Senator Declan O’Scanlon (R-Monmouth) released details of his “wish list” medical marijuana program expansion legislation.
Sen. Declan O’Scanlon released details of his “wish list” medical marijuana program expansion legislation. (Pixabay)
“I’ve worked with stakeholders over the last several months on this legislation. I included things I’d love to see in our final bill but realize, now that there is general agreement that we will quickly be moving something forward, that I won’t get everything I want. If this bill does nothing but spur conversation I’m fine with that,” said O’Scanlon “While I do support S-10, this is my wish list for the medical program revision. There are numerous policy changes in my legislation that we should consider now that we have several years of data on our existing program’s strengths and challenges.”

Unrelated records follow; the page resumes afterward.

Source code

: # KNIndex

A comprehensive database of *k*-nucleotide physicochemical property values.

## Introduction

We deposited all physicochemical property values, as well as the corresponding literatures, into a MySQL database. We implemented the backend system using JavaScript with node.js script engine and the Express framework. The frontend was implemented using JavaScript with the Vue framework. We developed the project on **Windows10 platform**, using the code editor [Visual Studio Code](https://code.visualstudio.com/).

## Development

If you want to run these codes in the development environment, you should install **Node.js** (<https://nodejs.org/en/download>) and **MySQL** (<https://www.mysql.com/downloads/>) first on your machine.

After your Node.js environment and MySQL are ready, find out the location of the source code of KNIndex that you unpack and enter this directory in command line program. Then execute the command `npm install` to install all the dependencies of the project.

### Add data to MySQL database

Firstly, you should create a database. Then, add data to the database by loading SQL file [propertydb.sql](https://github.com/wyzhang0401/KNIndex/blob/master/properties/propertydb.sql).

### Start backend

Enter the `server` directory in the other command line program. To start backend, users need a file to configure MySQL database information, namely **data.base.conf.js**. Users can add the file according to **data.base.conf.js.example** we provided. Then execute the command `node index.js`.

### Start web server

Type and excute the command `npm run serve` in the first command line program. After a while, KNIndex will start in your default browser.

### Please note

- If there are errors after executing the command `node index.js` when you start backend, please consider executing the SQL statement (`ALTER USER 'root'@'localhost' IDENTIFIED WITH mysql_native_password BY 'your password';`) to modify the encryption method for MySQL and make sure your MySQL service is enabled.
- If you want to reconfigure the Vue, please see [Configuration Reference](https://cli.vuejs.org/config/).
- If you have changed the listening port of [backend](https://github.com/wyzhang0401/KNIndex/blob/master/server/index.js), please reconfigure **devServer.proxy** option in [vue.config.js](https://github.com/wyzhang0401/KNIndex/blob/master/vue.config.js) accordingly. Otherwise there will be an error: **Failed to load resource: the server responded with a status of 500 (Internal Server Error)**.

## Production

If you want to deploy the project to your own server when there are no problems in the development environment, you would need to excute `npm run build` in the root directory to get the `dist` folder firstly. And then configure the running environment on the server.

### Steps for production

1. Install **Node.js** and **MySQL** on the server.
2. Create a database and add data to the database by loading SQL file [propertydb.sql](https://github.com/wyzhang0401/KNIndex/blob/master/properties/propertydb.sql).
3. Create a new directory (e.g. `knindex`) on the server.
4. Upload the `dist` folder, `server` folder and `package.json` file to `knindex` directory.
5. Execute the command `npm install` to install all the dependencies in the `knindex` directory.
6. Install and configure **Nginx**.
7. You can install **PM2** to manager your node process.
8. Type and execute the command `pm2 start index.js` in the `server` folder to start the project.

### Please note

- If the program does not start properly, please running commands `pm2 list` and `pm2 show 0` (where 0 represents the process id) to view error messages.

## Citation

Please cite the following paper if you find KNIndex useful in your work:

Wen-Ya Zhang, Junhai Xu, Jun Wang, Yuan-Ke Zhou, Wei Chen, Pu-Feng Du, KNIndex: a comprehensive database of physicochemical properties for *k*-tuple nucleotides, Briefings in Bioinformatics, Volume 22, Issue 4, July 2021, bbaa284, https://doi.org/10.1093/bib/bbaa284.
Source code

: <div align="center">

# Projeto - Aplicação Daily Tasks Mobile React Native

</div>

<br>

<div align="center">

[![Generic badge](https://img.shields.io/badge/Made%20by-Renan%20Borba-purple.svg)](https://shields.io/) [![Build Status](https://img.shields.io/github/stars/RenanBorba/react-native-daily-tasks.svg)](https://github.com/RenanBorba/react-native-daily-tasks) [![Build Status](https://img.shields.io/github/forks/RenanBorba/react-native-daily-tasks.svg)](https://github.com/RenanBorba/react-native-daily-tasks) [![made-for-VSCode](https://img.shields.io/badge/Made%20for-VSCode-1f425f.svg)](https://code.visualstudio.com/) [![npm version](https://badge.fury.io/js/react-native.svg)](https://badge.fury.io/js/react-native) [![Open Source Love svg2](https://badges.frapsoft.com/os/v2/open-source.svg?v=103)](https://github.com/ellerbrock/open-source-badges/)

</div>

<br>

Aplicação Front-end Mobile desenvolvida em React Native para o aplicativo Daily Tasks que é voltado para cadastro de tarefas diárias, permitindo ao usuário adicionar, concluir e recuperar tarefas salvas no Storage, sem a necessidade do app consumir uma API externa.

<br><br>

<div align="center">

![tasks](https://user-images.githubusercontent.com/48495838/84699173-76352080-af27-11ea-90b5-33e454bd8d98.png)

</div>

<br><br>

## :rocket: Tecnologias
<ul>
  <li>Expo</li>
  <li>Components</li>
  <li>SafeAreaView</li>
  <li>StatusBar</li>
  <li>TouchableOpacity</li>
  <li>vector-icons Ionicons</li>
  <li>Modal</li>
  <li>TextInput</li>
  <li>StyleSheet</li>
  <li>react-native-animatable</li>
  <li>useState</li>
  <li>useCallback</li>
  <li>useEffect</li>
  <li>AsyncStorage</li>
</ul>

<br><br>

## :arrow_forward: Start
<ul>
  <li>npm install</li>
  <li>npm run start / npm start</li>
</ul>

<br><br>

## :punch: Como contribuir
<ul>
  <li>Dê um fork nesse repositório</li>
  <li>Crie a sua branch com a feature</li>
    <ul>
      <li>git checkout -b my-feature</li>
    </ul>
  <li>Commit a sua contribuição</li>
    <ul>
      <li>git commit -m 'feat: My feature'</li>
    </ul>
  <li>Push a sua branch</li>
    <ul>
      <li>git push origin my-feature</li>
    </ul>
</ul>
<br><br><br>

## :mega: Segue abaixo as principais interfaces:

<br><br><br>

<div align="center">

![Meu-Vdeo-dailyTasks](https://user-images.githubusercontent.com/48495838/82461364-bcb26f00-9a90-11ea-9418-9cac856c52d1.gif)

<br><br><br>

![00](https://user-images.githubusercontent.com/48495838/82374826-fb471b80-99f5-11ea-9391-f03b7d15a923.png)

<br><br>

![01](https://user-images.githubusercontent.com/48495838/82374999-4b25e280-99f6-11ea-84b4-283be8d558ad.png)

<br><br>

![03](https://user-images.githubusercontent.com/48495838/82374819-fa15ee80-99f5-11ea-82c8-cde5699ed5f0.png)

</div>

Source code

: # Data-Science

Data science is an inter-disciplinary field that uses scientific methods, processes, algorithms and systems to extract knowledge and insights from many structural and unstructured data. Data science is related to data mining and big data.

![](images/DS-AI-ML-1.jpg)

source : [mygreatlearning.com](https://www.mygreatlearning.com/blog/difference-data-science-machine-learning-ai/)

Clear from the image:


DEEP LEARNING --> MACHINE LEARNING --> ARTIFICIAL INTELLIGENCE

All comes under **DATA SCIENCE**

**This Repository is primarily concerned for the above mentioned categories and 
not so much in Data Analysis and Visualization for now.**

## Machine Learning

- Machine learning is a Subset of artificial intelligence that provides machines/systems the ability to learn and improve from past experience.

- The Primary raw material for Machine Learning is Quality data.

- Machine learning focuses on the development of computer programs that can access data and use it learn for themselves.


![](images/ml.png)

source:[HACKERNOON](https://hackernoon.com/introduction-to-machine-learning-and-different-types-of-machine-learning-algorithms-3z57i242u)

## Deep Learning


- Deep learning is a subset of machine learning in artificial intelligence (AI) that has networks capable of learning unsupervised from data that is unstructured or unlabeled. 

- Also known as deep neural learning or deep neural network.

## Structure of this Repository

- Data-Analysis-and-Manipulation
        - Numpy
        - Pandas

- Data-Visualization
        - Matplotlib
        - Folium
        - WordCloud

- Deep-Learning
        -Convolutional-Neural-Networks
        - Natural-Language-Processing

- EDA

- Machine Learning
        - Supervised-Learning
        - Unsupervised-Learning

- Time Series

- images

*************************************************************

O’Scanlon’s legislation differs from S-10 in several ways. It eliminates the medical marijuana sales tax more quickly, ramps up the 30 day product limit to 4 ounces, and includes a pilot for homegrow marijuana with a minimum of 100 participants.
“While I believe our State’s rosy revenue situation supports eliminating the medical marijuana tax immediately, the phaseout shouldn’t take more than two years maximum,” said O’Scanlon. “Permitting the 30 day product allotment to go to 4 oz is still sufficiently restrictive to maintain the strict clinical/medical tenor and spirit of our program.”
O’Scanlon’s home grow pilot program vision is modest. It would be subject to rigorous department inspection, testing, and logging of information. Seeds would need to be purchased from cultivators/dispensaries. Each participant would be permitted to have up to only 4 plants.
“I realize the concept is controversial but done right, it could be a well-controlled option for patients who can’t afford commercially available product and could help keep commercial prices reasonable. Home grow is permitted under most state medical programs. We have the ability to learn from them and improve upon their practices. There will be challenges along the way but a homegrow program should be part of our discussion moving forward.”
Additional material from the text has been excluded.